«Nous avions une vision de l'Iran qui restait de l'ordre du fantasme. Elaborée à travers le regard de notre père. Tout cela est maintenant beaucoup plus réel.» Cueilli hier à la descente de l'avion, Keyvan Chemirani. De retour d'un mois persan. Les routes de Téhéran, les rues polluées embuent encore son esprit. Il est né en 1970, en France, d'un père as de la percussion. Exciteurs de peaux à leur tour, Keyvan et son jeune frère Bijan ont décidé de partir à la rencontre d'un pays qui a fondé leurs amours musiciennes autant que leur héritage génétique. Avant son concert au sein du Trio Chemirani, où père et fratrie se mêlent, paroles de Keyvan. Revenant d'Iran.

«Nous ne connaissions pas le pays. Nous ne pouvions y retourner sans le risque de devoir accomplir notre service militaire. Quand l'affaire s'est arrangée, nous n'avions qu'un but. Visiter l'Iran.» Parti avec une équipe de cinéma dans les malles, prompte à saisir les premiers regards de jeunes gens en exil de leur culture, Keyvan et Bijan Chemirani découvrent une terre dont ils avaient abondamment rêvé, dont ils avaient lu les hauts poèmes mystiques.
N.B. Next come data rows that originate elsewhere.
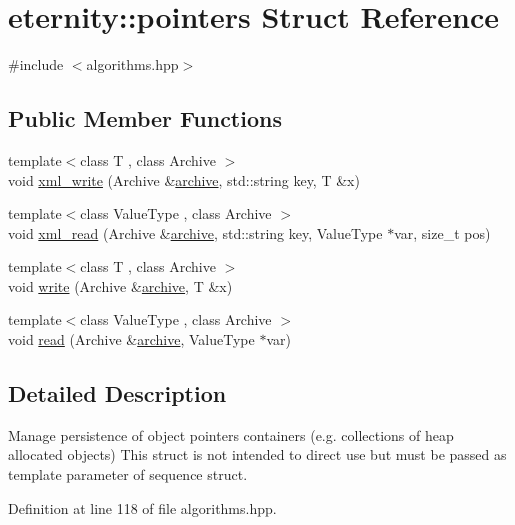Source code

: \hypertarget{structeternity_1_1pointers}{}\section{eternity\+:\+:pointers Struct Reference}
\label{structeternity_1_1pointers}


{\ttfamily \#include $<$algorithms.\+hpp$>$}

\subsection*{Public Member Functions}
\begin{DoxyCompactItemize}
\item 
{\footnotesize template$<$class T , class Archive $>$ }\\void \hyperlink{structeternity_1_1pointers_a9ac5397bcf7d4e363f80c325b86e7966}{xml\+\_\+write} (Archive \&\hyperlink{classeternity_1_1archive}{archive}, std\+::string key, T \&x)
\item 
{\footnotesize template$<$class Value\+Type , class Archive $>$ }\\void \hyperlink{structeternity_1_1pointers_a82633874b86bdf07241befe07601fa10}{xml\+\_\+read} (Archive \&\hyperlink{classeternity_1_1archive}{archive}, std\+::string key, Value\+Type $\ast$var, size\+\_\+t pos)
\item 
{\footnotesize template$<$class T , class Archive $>$ }\\void \hyperlink{structeternity_1_1pointers_a5b2f7a5240aa5f6b19b3e615886ae5a3}{write} (Archive \&\hyperlink{classeternity_1_1archive}{archive}, T \&x)
\item 
{\footnotesize template$<$class Value\+Type , class Archive $>$ }\\void \hyperlink{structeternity_1_1pointers_a393c2b0b219bf16b8fcc372aaa19f185}{read} (Archive \&\hyperlink{classeternity_1_1archive}{archive}, Value\+Type $\ast$var)
\end{DoxyCompactItemize}


\subsection{Detailed Description}
Manage persistence of object pointers containers (e.\+g. collections of heap allocated objects) This struct is not intended to direct use but must be passed as template parameter of sequence struct. 

Definition at line 118 of file algorithms.\+hpp.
De l'Iran, Djamchid Chemirani – leur père en sang et en art – n'avait pas dit grand-chose. Quand il débarquait de l'aéroport, après ses périples iraniens, il se taisait généralement. Pas un mot de trop sur cet Etat, imprimé pourtant dans tous les interstices de leur peau.

Les deux frères l'ont observé. Djamchid le génie du zarb, cette percussion en forme de calice, n'a cessé dans sa carrière d'émigré de partager le rythme avec des musiciens d'ailleurs; avec le saxophoniste Chico Freeman, par exemple. Il a pourtant boucané, dans ses actes les plus familiers, des traces de son passé iranien. «Il est resté extrêmement traditionnel. Rien qu'à le regarder, nous apprenions notre pays», se rappelle Keyvan. Né en 1942 à Téhéran, Djamchid Chemirani étudie chez le maître Hossein Teherani. L'inventeur du solo en percussion persane. Enfui en France, Djamchid participe à la renaissance des musiques traditionnelles. En deux temps battus, trois mouvements féroces, il devient une référence absolue en matière de percussion.

Et ses enfants se coltinent, dès la première larme, ces rythmiques composées, ces battages sculptés sur les mètres de la poésie classique. Ils tapent aussi, bien sûr. Conscients de leur héritage duel. «Mon père a toujours travaillé avec des musiciens occidentaux. Mais, pour lui, il existe encore un gouffre entre la musique persane et le reste. Pour ses fils, c'est autre chose. Bijan et moi sommes perméables à notre environnement sonore.» Trente jours à Téhéran, donc. Histoire d'écouter la ville vrombir, les chauffeurs de taxi distiller les vers anciens. De voir combien les techniques percussives ont évolué là-bas, que le style développé en France est un style à part. Mettre son identité en relief.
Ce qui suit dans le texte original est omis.